我有一个这样的数据框架:
ID <- c("AB1","AB1","CD2","AB3","KK4","AB3","AB3","AB1","AB1","CD2")
year <- c(2005,2008,2005,2010,2007,2009,2009,2007,2000,2010)
df <- data.frame(ID, year)
df
ID year
1 AB1 2005
2 AB1 2008
3 CD2 2005
4 AB3 2010
5 KK4 2007
6 AB3 2009
7 AB3 2009
8 AB1 2007
9 AB1 2000
10 CD2 2010
我想添加一个列xp,其中包含与ID匹配且具有比当前行更小的year值的行数。

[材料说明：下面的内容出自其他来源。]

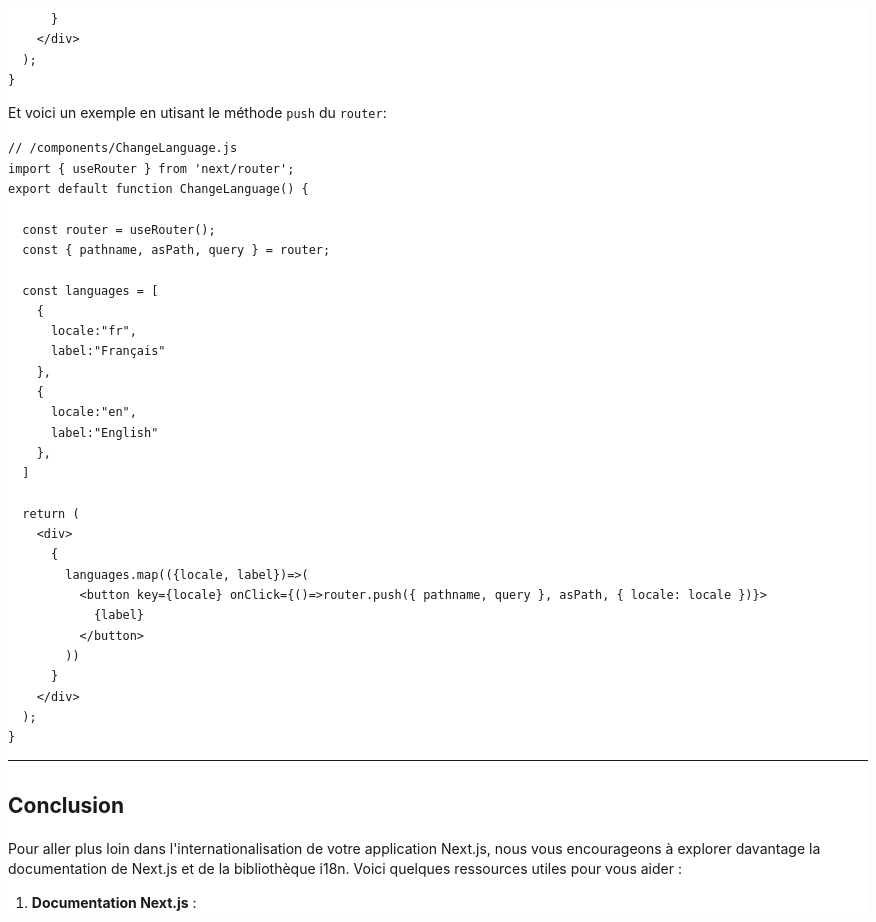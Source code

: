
 ```tsx
      }              
    </div>
  );
}

```

Et voici un exemple en utisant le méthode ```push``` du ``router``:

```tsx
// /components/ChangeLanguage.js
import { useRouter } from 'next/router';
export default function ChangeLanguage() {

  const router = useRouter();
  const { pathname, asPath, query } = router;

  const languages = [
    {
      locale:"fr",
      label:"Français"
    },
    {
      locale:"en",
      label:"English"
    },
  ]

  return (
    <div>
      {
        languages.map(({locale, label})=>(
          <button key={locale} onClick={()=>router.push({ pathname, query }, asPath, { locale: locale })}>
            {label}
          </button>
        ))
      }              
    </div>
  );
}
```

---

## Conclusion

Pour aller plus loin dans l'internationalisation de votre application Next.js, nous vous encourageons à explorer davantage la documentation de Next.js et de la bibliothèque i18n. Voici quelques ressources utiles pour vous aider :

1. **Documentation Next.js** :
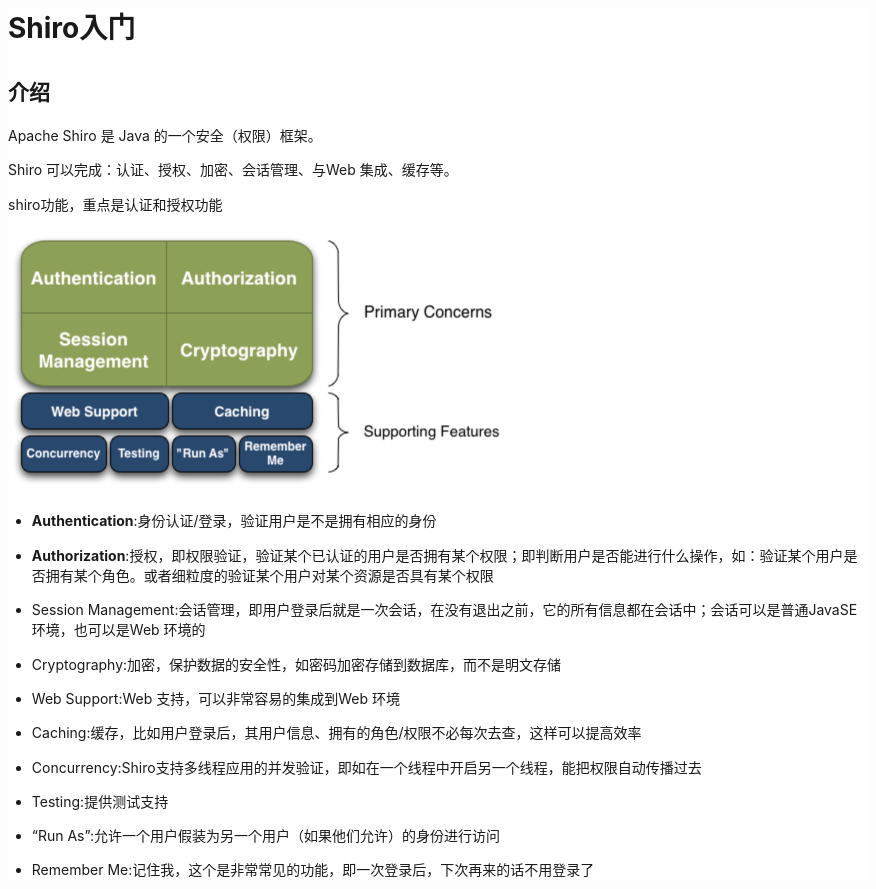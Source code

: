 # Shiro入门

## 介绍

Apache Shiro 是 Java 的一个安全（权限）框架。

Shiro 可以完成：认证、授权、加密、会话管理、与Web 集成、缓存等。

shiro功能，重点是认证和授权功能

<img src="./shiro.assets/%E6%88%AA%E5%B1%8F2024-03-1123.13.16.png" alt="截屏2024-03-11 23.13.16" style="zoom:50%;" />

- **Authentication**:身份认证/登录，验证用户是不是拥有相应的身份
- **Authorization**:授权，即权限验证，验证某个已认证的用户是否拥有某个权限；即判断用户是否能进行什么操作，如：验证某个用户是否拥有某个角色。或者细粒度的验证某个用户对某个资源是否具有某个权限
- Session Management:会话管理，即用户登录后就是一次会话，在没有退出之前，它的所有信息都在会话中；会话可以是普通JavaSE环境，也可以是Web 环境的

- Cryptography:加密，保护数据的安全性，如密码加密存储到数据库，而不是明文存储

- Web Support:Web 支持，可以非常容易的集成到Web 环境

- Caching:缓存，比如用户登录后，其用户信息、拥有的角色/权限不必每次去查，这样可以提高效率

- Concurrency:Shiro支持多线程应用的并发验证，即如在一个线程中开启另一个线程，能把权限自动传播过去

- Testing:提供测试支持

- “Run As”:允许一个用户假装为另一个用户（如果他们允许）的身份进行访问

- Remember Me:记住我，这个是非常常见的功能，即一次登录后，下次再来的话不用登录了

我正在寻找这样的东西:
df$xp <- nrow( ID == "ID in current row" & year < "year in current row" )
结果应该是:
ID year xp
1 AB1 2005 1
2 AB1 2008 3
3 CD2 2005 0
4 AB3 2010 2
5 KK4 2007 0
6 AB3 2009 0
7 AB3 2009 0
8 AB1 2007 2
9 AB1 2000 0
10 CD2 2010 1
我相信有更简洁的基础R或数据。表方法,但这里是使用dplyr和tidyr的方法。这种方法依赖于"非对等连接",dplyr目前不包括(但data.table
和sqldf
有),所以我做了一个笛卡尔连接,然后过滤,这对大数据来说效率较低。
library(dplyr);library(tidyr)
left_join( # join...
df, # each row of df...
df %>% # with each matching row of a table where...

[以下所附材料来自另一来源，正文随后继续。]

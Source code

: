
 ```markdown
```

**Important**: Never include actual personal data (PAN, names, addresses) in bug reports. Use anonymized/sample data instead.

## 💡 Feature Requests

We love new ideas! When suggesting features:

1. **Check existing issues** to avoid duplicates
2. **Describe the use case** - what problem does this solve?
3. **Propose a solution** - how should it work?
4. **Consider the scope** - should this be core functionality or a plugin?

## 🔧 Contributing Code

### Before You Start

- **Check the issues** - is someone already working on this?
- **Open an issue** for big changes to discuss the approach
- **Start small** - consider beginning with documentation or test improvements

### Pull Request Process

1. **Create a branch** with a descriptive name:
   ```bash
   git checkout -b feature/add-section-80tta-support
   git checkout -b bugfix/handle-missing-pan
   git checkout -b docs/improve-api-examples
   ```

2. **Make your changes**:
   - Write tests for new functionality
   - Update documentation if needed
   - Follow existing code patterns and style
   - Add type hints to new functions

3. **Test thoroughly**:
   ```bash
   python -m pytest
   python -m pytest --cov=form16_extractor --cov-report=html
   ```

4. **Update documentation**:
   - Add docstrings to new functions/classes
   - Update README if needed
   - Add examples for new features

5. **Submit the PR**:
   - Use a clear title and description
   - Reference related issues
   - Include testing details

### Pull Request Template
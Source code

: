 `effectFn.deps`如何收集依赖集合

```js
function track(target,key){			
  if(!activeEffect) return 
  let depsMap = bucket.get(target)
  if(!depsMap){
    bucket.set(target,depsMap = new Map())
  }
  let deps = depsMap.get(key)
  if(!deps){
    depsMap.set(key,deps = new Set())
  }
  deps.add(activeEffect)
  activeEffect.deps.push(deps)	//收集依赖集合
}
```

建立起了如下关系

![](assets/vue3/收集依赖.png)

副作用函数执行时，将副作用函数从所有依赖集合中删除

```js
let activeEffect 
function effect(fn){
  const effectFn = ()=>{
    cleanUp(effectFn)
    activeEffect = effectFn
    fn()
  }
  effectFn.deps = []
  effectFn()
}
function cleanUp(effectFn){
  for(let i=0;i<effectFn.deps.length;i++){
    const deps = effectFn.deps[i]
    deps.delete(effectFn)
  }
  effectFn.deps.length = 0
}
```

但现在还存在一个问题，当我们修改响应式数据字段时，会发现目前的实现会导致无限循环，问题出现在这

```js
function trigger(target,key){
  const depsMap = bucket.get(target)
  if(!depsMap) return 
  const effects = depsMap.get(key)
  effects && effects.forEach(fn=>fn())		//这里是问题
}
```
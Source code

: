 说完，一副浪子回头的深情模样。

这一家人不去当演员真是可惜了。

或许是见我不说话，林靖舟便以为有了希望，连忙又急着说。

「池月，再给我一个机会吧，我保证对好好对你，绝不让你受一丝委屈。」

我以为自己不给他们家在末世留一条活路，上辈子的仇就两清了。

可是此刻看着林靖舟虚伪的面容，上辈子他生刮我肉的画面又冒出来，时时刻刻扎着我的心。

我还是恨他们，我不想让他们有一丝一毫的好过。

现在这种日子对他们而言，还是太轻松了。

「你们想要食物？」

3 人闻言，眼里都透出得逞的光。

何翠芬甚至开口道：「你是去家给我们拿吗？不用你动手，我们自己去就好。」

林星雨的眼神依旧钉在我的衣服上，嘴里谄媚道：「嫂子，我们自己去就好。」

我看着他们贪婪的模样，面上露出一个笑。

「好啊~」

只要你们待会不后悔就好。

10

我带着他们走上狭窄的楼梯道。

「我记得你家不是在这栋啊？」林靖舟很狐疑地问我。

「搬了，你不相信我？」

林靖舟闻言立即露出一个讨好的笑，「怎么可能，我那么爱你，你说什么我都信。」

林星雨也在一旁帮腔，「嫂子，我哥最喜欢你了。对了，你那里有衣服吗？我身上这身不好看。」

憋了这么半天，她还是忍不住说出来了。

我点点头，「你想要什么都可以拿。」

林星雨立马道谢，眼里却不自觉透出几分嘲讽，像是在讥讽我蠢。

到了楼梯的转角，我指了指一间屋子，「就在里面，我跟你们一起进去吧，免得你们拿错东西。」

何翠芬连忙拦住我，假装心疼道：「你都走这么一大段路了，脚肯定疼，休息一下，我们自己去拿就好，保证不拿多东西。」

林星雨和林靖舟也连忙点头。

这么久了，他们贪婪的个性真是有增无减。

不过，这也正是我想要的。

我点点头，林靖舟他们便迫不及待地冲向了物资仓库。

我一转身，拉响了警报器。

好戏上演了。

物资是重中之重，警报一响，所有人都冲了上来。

left_join(df, by = "ID") %>% # each row of df is joined to all the rows with same ID
filter(year.y < year.x) %>% # and we only keep preceding years
count(ID, year = year.x), # and we count how many there are per ID
by = c("ID", "year")) %>%
replace_na(list(n=0)) # and we replace the NA's with zeroes
下面是使用dplyr
和purrr
的方法:
library(dplyr)
library(purrr)
df %>%
group_by(ID) %>%
mutate(xp = map_int(year, function(x) sum(cur_data()$year < x)))
purrr::map_int
对year
列的所有元素运行匿名函数。dplyr::cur_data()
以数据帧的形式返回当前组的数据。
以下是data.table
解决方案:
library(data.table)
setDT(df)
df[, xp:=sapply(1:.N, (x) sum(year < year[x])), by=ID][]
#> ID year xp
#> 1: AB1 2005 1
#> 2: AB1 2008 3
#> 3: CD2 2005 0
#> 4: AB3 2010 2
#> 5: KK4 2007 0
#> 6: AB3 2009 0
#> 7: AB3 2009 0
#> 8: AB1 2007 2
#> 9: AB1 2000 0
#> 10: CD2 2010 1
问题中的伪代码几乎可以直接转换为SQL。我们对满足指定条件的df进行左自连接。我们按行分组,并对非空的连接元素进行计数。
library(sqldf)
sqldf("select a.*, count(b.ID) xp
from df a
left join df b on a.ID = b.ID and b.year < a.year
group by a.rowid")